# Underground pex leak from a house to pool house. Buried 3 ft underground below 100amp



## Mbagaglia (Apr 24, 2017)

Hi everyone. Asking for help or suggestions on finding a leak in 1" pex line running from a house to a pool house which is sitting on a concrete slab ( pex runs under it). The pex line in under the frost line (about 3 ft buried) and the pex line is also under a 100 amp service line that is in conduit. They were laid at same time.
There are no leaks from the source in the house to the outside, and there are no leaks in the pool house. The only way we know there is a leak is because the well pump turns on more often than usual when the outside pex line is turned on.
There is probably about 90 ft or more of pex buried 3ft down. Have no idea where to start or how to find general location of leak. There are no wet spots showing up on surface of ground.
Any help would be appreciated. The pex is not in any conduit.
Thanks ahead of time!


----------



## griz (Nov 26, 2009)

Call a leak detection company, that's what they do.


----------



## Inner10 (Mar 12, 2009)

Acoustic detector.

Sent from my Nexus 6P using Tapatalk


----------



## slowsol (Aug 27, 2005)

Is 3' deep enough in your area? We can't bury a water line less than 5' up here. 

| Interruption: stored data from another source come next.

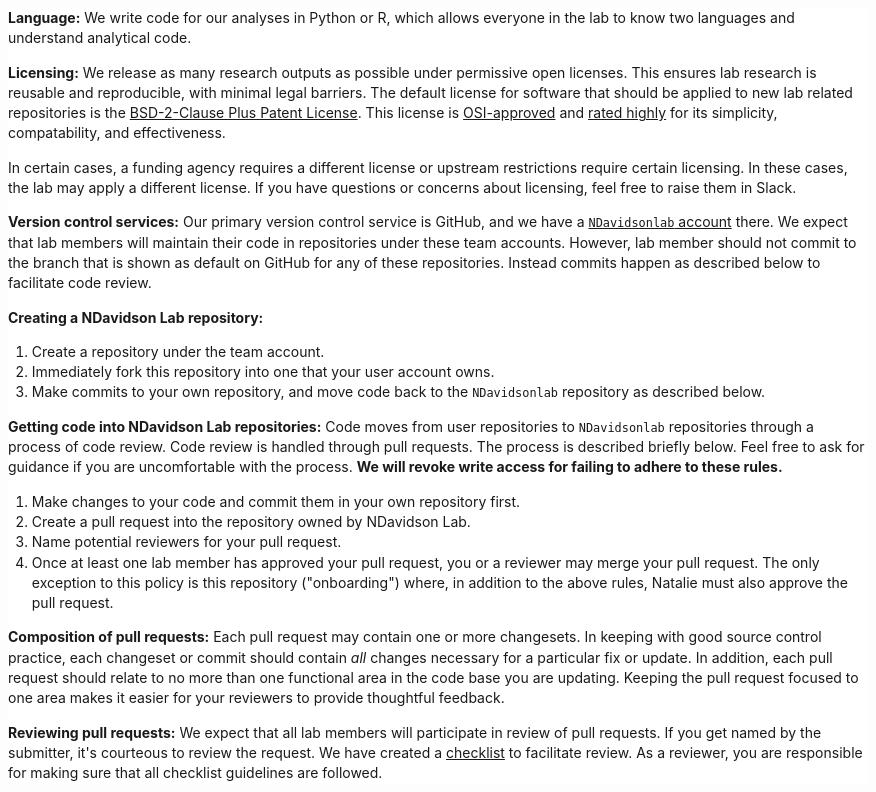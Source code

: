 **Language:** We write code for our analyses in Python or R, which allows everyone in the lab to know two languages and understand analytical code.

**Licensing:**
We release as many research outputs as possible under permissive open licenses.
This ensures lab research is reusable and reproducible, with minimal legal barriers.
The default license for software that should be applied to new lab related repositories is the [BSD-2-Clause Plus Patent License](https://spdx.org/licenses/BSD-2-Clause-Patent).
This license is [OSI-approved](https://opensource.org/licenses/BSDplusPatent) and [rated highly](https://blueoakcouncil.org/list) for its simplicity, compatability, and effectiveness.

In certain cases, a funding agency requires a different license or upstream restrictions require certain licensing.
In these cases, the lab may apply a different license.
If you have questions or concerns about licensing, feel free to raise them in Slack.

**Version control services:** Our primary version control service is GitHub, and we have a [`NDavidsonlab` account](https://github.com/NDavidsonlab) there.
We expect that lab members will maintain their code in repositories under these team accounts.
However, lab member should not commit to the branch that is shown as default on GitHub for any of these repositories.
Instead commits happen as described below to facilitate code review.

**Creating a NDavidson Lab repository:**

1.  Create a repository under the team account.
2.  Immediately fork this repository into one that your user account owns.
3.  Make commits to your own repository, and move code back to the `NDavidsonlab` repository as described below.

**Getting code into NDavidson Lab repositories:** Code moves from user repositories to `NDavidsonlab` repositories through a process of code review.
Code review is handled through pull requests.
The process is described briefly below.
Feel free to ask for guidance if you are uncomfortable with the process.
**We will revoke write access for failing to adhere to these rules.**

1.  Make changes to your code and commit them in your own repository first.
2.  Create a pull request into the repository owned by NDavidson Lab.
3.  Name potential reviewers for your pull request.
4.  Once at least one lab member has approved your pull request, you or a reviewer may merge your pull request.
The only exception to this policy is this repository ("onboarding") where, in addition to the above rules, Natalie must also approve the pull request.

**Composition of pull requests:** Each pull request may contain one or more changesets.
In keeping with good source control practice, each changeset or commit should contain *all* changes necessary for a particular fix or update.
In addition, each pull request should relate to no more than one functional area in the code base you are updating.
Keeping the pull request focused to one area makes it easier for your reviewers to provide thoughtful feedback.

**Reviewing pull requests:** We expect that all lab members will participate in review of pull requests.
If you get named by the submitter, it's courteous to review the request.
We have created a [checklist](docs/code_review_checklist.md) to facilitate review.
As a reviewer, you are responsible for making sure that all checklist guidelines are followed.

Sent from my iPhone using Tapatalk


----------



## Mbagaglia (Apr 24, 2017)

Yes, 3ft deep is considered below the frost line in my area.
Although I blow the lines out every fall regardless.


----------



## Morning Wood (Jan 12, 2008)

I'd put a temporary meter on the line feeding the pool house just to make damn sure I have a leak before I started digging crap up.


----------



## Sir Mixalot (Jan 6, 2008)

Introduce pressurized air from an small air tank into the waterline and listen for the bubbles. :thumbsup:


----------



## griz (Nov 26, 2009)

Sir Mixalot said:


> Introduce pressurized air from an small air tank into the waterline and listen for the bubbles. :thumbsup:


from 3' down....:whistling

all i could find was a pic from Tin's Christmas card, but you get the idea...:thumbup::thumbup::laughing:


----------



## rrk (Apr 22, 2012)

I would disconnect the line and pressure test it with air and keep a gauge on it


----------



## mstrat (Jul 10, 2013)

https://www.youtube.com/embed/95A8VbMcNF4

(Thanks TNT)


----------



## Srloren (Jun 12, 2017)

*Be Careful*

If your water line is under an electrical line it is not installed correctly. When you install a water line and an Electrical conduit in the same ditch, its a good practice for the ditch to be at least 12" wide (someone qualified will correct me if I am wrong) and the water line should be on top but to the side on a shelf. Place the conduit on the other side of the ditch. That way you have access to it if needed.


----------



## P42003 (Jun 15, 2016)

Sir Mixalot said:


> Introduce pressurized air from an small air tank into the waterline and listen for the bubbles.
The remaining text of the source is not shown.